## [WHAT TO DO]
Collect all lines from the records below that include the word "ResNet".

□ □ □ □ □ □ □

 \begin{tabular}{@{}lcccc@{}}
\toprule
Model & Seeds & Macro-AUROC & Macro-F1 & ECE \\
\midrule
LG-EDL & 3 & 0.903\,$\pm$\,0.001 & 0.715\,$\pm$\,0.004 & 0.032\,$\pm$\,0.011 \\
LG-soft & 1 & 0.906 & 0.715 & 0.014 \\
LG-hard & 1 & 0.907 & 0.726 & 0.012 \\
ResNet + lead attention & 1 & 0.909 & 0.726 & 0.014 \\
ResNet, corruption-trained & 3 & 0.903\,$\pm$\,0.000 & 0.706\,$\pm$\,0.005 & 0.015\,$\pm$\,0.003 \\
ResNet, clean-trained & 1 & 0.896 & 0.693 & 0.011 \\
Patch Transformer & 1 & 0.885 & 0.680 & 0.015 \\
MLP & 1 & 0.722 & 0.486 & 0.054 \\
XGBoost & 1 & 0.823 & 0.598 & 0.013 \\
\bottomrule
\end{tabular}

□ □ □ □ □ □ □

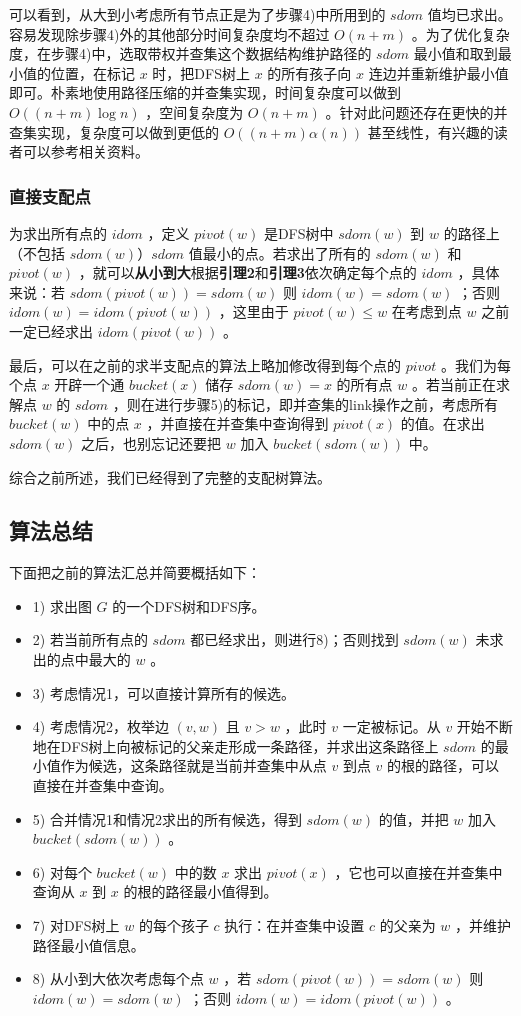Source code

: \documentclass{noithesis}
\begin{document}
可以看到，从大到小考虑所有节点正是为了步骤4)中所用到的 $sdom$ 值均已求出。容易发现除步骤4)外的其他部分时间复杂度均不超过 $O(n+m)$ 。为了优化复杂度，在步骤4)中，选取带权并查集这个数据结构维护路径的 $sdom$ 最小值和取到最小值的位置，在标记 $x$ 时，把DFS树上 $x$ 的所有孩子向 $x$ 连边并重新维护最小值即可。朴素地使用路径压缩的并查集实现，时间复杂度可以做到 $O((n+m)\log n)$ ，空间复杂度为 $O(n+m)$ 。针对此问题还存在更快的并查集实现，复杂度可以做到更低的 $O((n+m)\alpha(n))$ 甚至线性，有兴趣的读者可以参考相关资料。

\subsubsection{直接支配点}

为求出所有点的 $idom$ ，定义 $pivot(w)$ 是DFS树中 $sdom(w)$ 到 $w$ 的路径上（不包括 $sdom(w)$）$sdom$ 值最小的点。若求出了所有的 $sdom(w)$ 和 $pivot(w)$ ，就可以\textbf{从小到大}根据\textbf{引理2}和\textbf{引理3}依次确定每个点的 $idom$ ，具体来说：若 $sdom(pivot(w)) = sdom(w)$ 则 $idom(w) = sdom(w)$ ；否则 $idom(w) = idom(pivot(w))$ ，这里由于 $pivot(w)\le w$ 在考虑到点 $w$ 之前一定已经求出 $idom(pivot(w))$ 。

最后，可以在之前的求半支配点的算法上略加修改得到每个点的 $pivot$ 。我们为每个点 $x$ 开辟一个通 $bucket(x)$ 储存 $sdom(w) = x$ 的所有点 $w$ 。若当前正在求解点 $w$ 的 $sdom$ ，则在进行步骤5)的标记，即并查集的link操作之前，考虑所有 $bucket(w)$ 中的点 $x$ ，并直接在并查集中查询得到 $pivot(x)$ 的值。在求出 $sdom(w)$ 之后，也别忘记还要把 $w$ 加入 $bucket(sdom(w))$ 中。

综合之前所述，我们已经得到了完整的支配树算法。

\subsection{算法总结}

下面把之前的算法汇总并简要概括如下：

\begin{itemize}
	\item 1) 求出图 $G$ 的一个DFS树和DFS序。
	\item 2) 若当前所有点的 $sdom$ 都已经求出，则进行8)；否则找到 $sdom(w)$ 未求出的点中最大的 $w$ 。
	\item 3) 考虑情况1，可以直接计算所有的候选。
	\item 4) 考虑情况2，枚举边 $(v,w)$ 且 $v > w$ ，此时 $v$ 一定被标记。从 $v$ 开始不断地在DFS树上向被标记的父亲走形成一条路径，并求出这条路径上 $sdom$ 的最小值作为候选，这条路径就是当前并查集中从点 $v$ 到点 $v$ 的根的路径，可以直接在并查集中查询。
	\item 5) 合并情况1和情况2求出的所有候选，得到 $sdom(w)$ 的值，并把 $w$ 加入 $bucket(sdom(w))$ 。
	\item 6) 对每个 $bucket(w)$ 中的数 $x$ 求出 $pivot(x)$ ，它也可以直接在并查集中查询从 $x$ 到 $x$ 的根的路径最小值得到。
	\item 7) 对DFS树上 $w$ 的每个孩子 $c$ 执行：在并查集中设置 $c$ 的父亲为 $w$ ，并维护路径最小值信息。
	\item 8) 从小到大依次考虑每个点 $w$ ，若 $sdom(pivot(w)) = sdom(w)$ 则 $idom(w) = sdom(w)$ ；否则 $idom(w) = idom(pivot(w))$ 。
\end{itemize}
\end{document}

□ □ □ □ □ □ □

## [RESULT]
ResNet + lead attention & 1 & 0.909 & 0.726 & 0.014 \\
ResNet, corruption-trained & 3 & 0.903\,$\pm$\,0.000 & 0.706\,$\pm$\,0.005 & 0.015\,$\pm$\,0.003 \\
ResNet, clean-trained & 1 & 0.896 & 0.693 & 0.011 \\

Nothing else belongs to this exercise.